Listed as a World Cultural and National Heritage UNESCO site since 2001, Brno’s Villa Tugendhat is an architectural wonder due to its structure, layout, furnishing, setting and technical equipment. Its use of rare and exotic materials also makes this functionalist home designed by architect Ludwig Mies van der Rohe unique.  This steel load-bearing structure of reinforced concrete is noted for its openness. Its unique furnishings include chairs designed by the architect specifically for the house and an onyx wall. Located in the Brno residential quarter of Černá Pole at 45 Černopolní Street, the villa boasts all of its original furniture, though most are replicas. Brno’s Municipal Museum has been taking care of the three-storey building with a flat roof since 2002. It opened to the public again in March of 2012 after a two-year renovation.

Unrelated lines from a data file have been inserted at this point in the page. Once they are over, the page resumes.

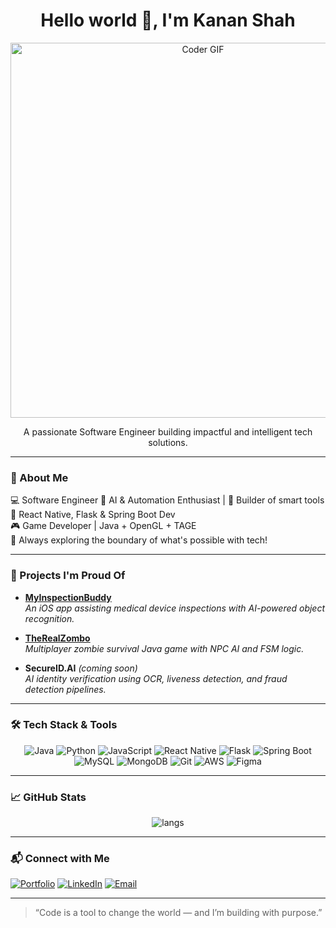 <div align="center">
  <h1>Hello world 👋, I'm Kanan Shah</h1>
  <p align="center">
  <img src="https://raw.githubusercontent.com/Kinfernopixel/KANAN/main/animated_coder.gif" width="600" alt="Coder GIF" />
</p>
  <p>A passionate Software Engineer building impactful and intelligent tech solutions.</p>
</div>

---

### 🔧 About Me

💻 Software Engineer 
🧠 AI & Automation Enthusiast | 🤖 Builder of smart tools  
📱 React Native, Flask & Spring Boot Dev  
🎮 Game Developer | Java + OpenGL + TAGE  
💬 Always exploring the boundary of what's possible with tech!

---

### 🚀 Projects I'm Proud Of

- **[MyInspectionBuddy](https://github.com/Kinfernopixel/MyInspectionBuddy)**  
  *An iOS app assisting medical device inspections with AI-powered object recognition.*

- **[TheRealZombo](https://github.com/Kinfernopixel/TheRealZombo)**  
  *Multiplayer zombie survival Java game with NPC AI and FSM logic.*

- **SecureID.AI** *(coming soon)*  
  *AI identity verification using OCR, liveness detection, and fraud detection pipelines.*

---

### 🛠️ Tech Stack & Tools

<div align="center">

![Java](https://img.shields.io/badge/Java-ED8B00?style=flat-square&logo=java&logoColor=white)
![Python](https://img.shields.io/badge/Python-3776AB?style=flat-square&logo=python&logoColor=white)
![JavaScript](https://img.shields.io/badge/JavaScript-F7DF1E?style=flat-square&logo=javascript&logoColor=black)
![React Native](https://img.shields.io/badge/React_Native-20232A?style=flat-square&logo=react&logoColor=61DAFB)
![Flask](https://img.shields.io/badge/Flask-000000?style=flat-square&logo=flask&logoColor=white)
![Spring Boot](https://img.shields.io/badge/Spring_Boot-6DB33F?style=flat-square&logo=spring-boot&logoColor=white)
![MySQL](https://img.shields.io/badge/MySQL-005C84?style=flat-square&logo=mysql&logoColor=white)
![MongoDB](https://img.shields.io/badge/MongoDB-47A248?style=flat-square&logo=mongodb&logoColor=white)
![Git](https://img.shields.io/badge/Git-F05032?style=flat-square&logo=git&logoColor=white)
![AWS](https://img.shields.io/badge/AWS-232F3E?style=flat-square&logo=amazon-aws&logoColor=white)
![Figma](https://img.shields.io/badge/Figma-F24E1E?style=flat-square&logo=figma&logoColor=white)

</div>

---

### 📈 GitHub Stats

<p align="center">
<!--   <img src="https://github-readme-stats.vercel.app/api?username=Kinfernopixel&show_icons=true&theme=github_dark" alt="stats" /> -->
  <img src="https://github-readme-stats.vercel.app/api/top-langs/?username=Kinfernopixel&layout=compact&theme=github_dark" alt="langs" />
</p>

---

### 📬 Connect with Me
[![Portfolio](https://img.shields.io/badge/Portfolio-kananshah.dev-000?style=for-the-badge&logo=vercel)](https://kananshah.dev)
[![LinkedIn](https://img.shields.io/badge/LinkedIn-blue?logo=linkedin&style=for-the-badge)](https://www.linkedin.com/in/kanan-shah-22309b242/)
[![Email](https://img.shields.io/badge/Email-kananshah4040@gmail.com-red?style=for-the-badge&logo=gmail)](mailto:kananshah4040@gmail.com)

---

> “Code is a tool to change the world — and I’m building with purpose.”
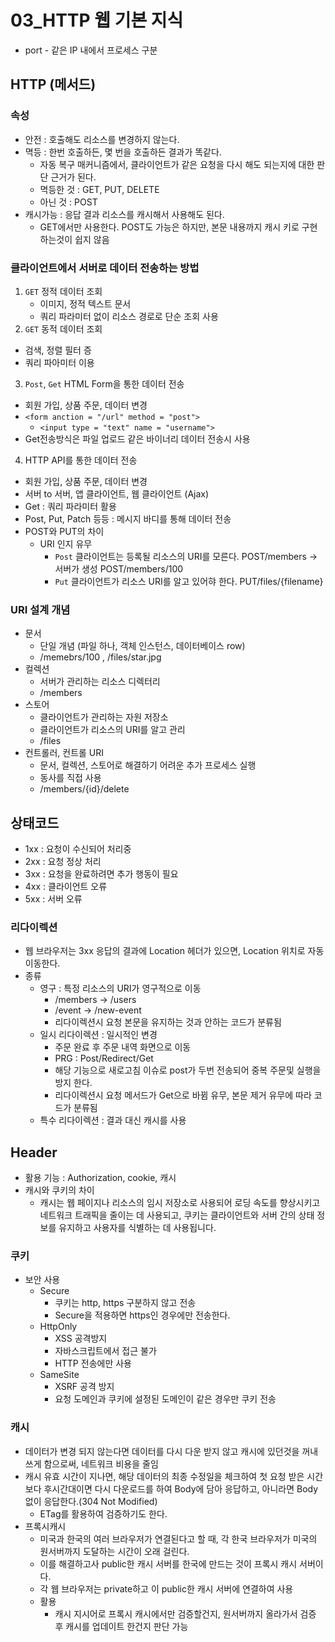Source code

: # 03_HTTP 웹 기본 지식
- port - 같은 IP 내에서 프로세스 구분
## HTTP (메서드)
### 속성
- 안전 : 호출해도 리소스를 변경하지 않는다.
- 멱등 : 한번 호출하든, 몇 번을 호출하든 결과가 똑같다.
    - 자동 복구 매커니즘에서, 클라이언트가 같은 요청을 다시 해도 되는지에 대한 판단 근거가 된다.
    - 멱등한 것 : GET, PUT, DELETE
    - 아닌 것 : POST
- 캐시가능 : 응답 결과 리소스를 캐시해서 사용해도 된다.
    - GET에서만 사용한다. POST도 가능은 하지만, 본문 내용까지 캐시 키로 구현하는것이 쉽지 않음

### 클라이언트에서 서버로 데이터 전송하는 방법
1. `GET` 정적 데이터 조회
    - 이미지, 정적 텍스트 문서
    - 쿼리 파라미터 없이 리소스 경로로 단순 조회 사용
2. `GET` 동적 데이터 조회
- 검색, 정렬 필터 증
- 쿼리 파아미터 이용
3. `Post`, `Get` HTML Form을 통한 데이터 전송
- 회원 가입, 상품 주문, 데이터 변경
- `<form anction = "/url" method = "post">`
    - `<input type = "text" name = "username">`
- Get전송방식은 파일 업로드 같은 바이너리 데이터 전송시 사용
4. HTTP API를 통한 데이터 전송
- 회원 가입, 상품 주문, 데이터 변경
- 서버 to 서버, 앱 클라이언트, 웹 클라이언트 (Ajax)
- Get : 쿼리 파라미터 활용
- Post, Put, Patch 등등 : 메시지 바디를 통해 데이터 전송
- POST와 PUT의 차이
    - URI 인지 유무
        - `Post` 클라이언트는 등록될 리소스의 URI를 모른다. POST/members  -> 서버가 생성 POST/members/100
        - `Put` 클라이언트가 리소스 URI를 알고 있어햐 한다. PUT/files/{filename}

### URI 설계 개념
- 문서
    - 단일 개념 (파일 하나, 객체 인스턴스, 데이터베이스 row)
    - /memebrs/100 , /files/star.jpg
- 컬렉션
    - 서버가 관리하는 리소스 디렉터리
    - /members
- 스토어
    - 클라이언트가 관리하는 자원 저장소
    - 클라이언트가 리소스의 URI를 알고 관리
    - /files
- 컨트롤러, 컨트롤 URI
    - 문서, 컬렉션, 스토어로 해결하기 어려운 추가 프로세스 실행
    - 동사를 직접 사용
    - /members/{id}/delete

## 상태코드
- 1xx : 요청이 수신되어 처리중
- 2xx : 요청 정상 처리
- 3xx : 요청을 완료하려면 추가 행동이 필요
- 4xx : 클라이언트 오류
- 5xx : 서버 오류

### 리다이렉션
- 웹 브라우저는 3xx 응답의 결과에 Location 헤더가 있으면, Location 위치로 자동 이동한다.
- 종류
    - 영구 : 특정 리소스의 URI가 영구적으로 이동
        - /members -> /users
        - /event -> /new-event
        - 리다이렉션시 요청 본문을 유지하는 것과 안하는 코드가 분류됨
    - 일시 리다이렉션 : 일시적인 변경
        - 주문 완료 후 주문 내역 화면으로 이동
        - PRG : Post/Redirect/Get
        - 해당 기능으로 새로고침 이슈로 post가 두번 전송되어 중복 주문및 실행을 방지 한다.
        - 리다이렉션시 요청 메서드가 Get으로 바뀜 유무, 본문 제거 유무에 따라 코드가 분류됨
    - 특수 리다이렉션 : 결과 대신 캐시를 사용

## Header
- 활용 기능 : Authorization, cookie, 캐시
- 캐시와 쿠키의 차이
    - 캐시는 웹 페이지나 리소스의 임시 저장소로 사용되어 로딩 속도를 향상시키고 네트워크 트래픽을 줄이는 데 사용되고, 쿠키는 클라이언트와 서버 간의 상태 정보를 유지하고 사용자를 식별하는 데 사용됩니다.
### 쿠키
- 보안 사용
    - Secure
        - 쿠키는 http, https 구분하지 않고 전송
        - Secure을 적용하면 https인 경우에만 전송한다.
    - HttpOnly
        - XSS 공격방지
        - 자바스크립트에서 접근 불가
        - HTTP 전송에만 사용
    - SameSite
        - XSRF 공격 방지
        - 요청 도메인과 쿠키에 설정된 도메인이 같은 경우만 쿠키 전송

### 캐시
- 데이터가 변경 되지 않는다면 데이터를 다시 다운 받지 않고 캐시에 있던것을 꺼내 쓰게 함으로써, 네트워크 비용을 줄임
- 캐시 유효 시간이 지나면, 해당 데이터의 최종 수정일을 체크하여 첫 요청 받은 시간보다 후시간대이면 다시 다운로드를 하여 Body에 담아 응답하고, 아니라면 Body 없이 응답한다.(304 Not Modified)
    - ETag를 활용하여 검증하기도 한다.
- 프록시캐시
    - 미국과 한국의 여러 브라우저가 연결된다고 할 때, 각 한국 브라우저가 미국의 원서버까지 도달하는 시간이 오래 걸린다.
    - 이를 해결하고사 public한 캐시 서버를 한국에 만드는 것이 프록시 캐시 서버이다.
    - 각 웹 브라우저는 private하고 이 public한 캐시 서버에 연결하여 사용
    - 활용
        - 캐시 지시어로 프록시 캐시에서만 검증할건지, 원서버까지 올라가서 검증 후 캐시를 업데이트 한건지 판단 가능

The villa’s history until the 1960s

The villa has had a colorful history. Its architect, the world-renowned Mies van der Rohe, was a leading contributor to the avant-garde when he designed the house for German-speaking Jews Fritz and Greta Tugendhat from 1928 to 1930. The co-owners of a wool factory moved in with their three children in December of 1930, but they only called the villa home for eight years. In 1938 the Tugendhats emigrated, first to Switzerland and later to Venezuela. (Mies van der Rohe also fled, making his way to the USA, where he died in 1969.) In 1939 the innovative structure was confiscated by the German State Security Police, and its windows were shattered during several World War II bombardments. When the Soviets came in during 1945, it was plundered and used as stables. Horses galloped through the winter garden. After becoming the property of the state that same year, the place hosted a dance school for five years.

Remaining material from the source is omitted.